------ DATA FOR THIS EXERCISE

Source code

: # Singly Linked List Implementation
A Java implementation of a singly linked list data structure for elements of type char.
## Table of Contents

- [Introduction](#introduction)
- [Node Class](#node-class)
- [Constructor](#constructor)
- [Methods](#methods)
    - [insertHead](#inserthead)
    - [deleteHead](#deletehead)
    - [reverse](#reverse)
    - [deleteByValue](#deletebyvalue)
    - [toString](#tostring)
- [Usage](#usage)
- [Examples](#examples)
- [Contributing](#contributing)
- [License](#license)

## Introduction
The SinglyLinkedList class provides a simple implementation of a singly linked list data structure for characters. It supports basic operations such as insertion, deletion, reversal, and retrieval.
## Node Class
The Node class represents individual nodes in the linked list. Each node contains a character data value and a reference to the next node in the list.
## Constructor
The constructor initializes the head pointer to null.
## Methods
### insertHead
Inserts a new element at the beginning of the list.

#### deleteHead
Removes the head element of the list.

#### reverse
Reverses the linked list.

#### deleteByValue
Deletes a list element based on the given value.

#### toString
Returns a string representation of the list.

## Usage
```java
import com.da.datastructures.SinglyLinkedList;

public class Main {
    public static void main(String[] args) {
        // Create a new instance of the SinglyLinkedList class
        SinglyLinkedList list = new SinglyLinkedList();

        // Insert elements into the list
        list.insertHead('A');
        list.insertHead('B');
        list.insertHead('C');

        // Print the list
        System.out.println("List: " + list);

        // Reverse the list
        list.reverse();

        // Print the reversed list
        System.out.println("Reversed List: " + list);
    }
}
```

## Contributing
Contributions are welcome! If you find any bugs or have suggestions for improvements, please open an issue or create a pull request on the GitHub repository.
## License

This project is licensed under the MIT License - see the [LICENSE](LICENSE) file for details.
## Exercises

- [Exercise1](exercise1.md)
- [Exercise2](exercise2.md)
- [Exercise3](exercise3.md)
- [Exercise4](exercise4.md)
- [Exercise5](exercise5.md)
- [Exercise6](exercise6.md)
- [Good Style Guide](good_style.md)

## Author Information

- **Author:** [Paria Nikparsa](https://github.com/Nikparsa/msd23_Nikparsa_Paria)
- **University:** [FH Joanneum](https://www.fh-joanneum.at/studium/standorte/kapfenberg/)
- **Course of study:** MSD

------------

▸ **ACTION ITEM**
Gather each line in the entries above where the string "System" is found.

▸ **OUTPUT OF THE EXERCISE**
        System.out.println("List: " + list);
        System.out.println("Reversed List: " + list);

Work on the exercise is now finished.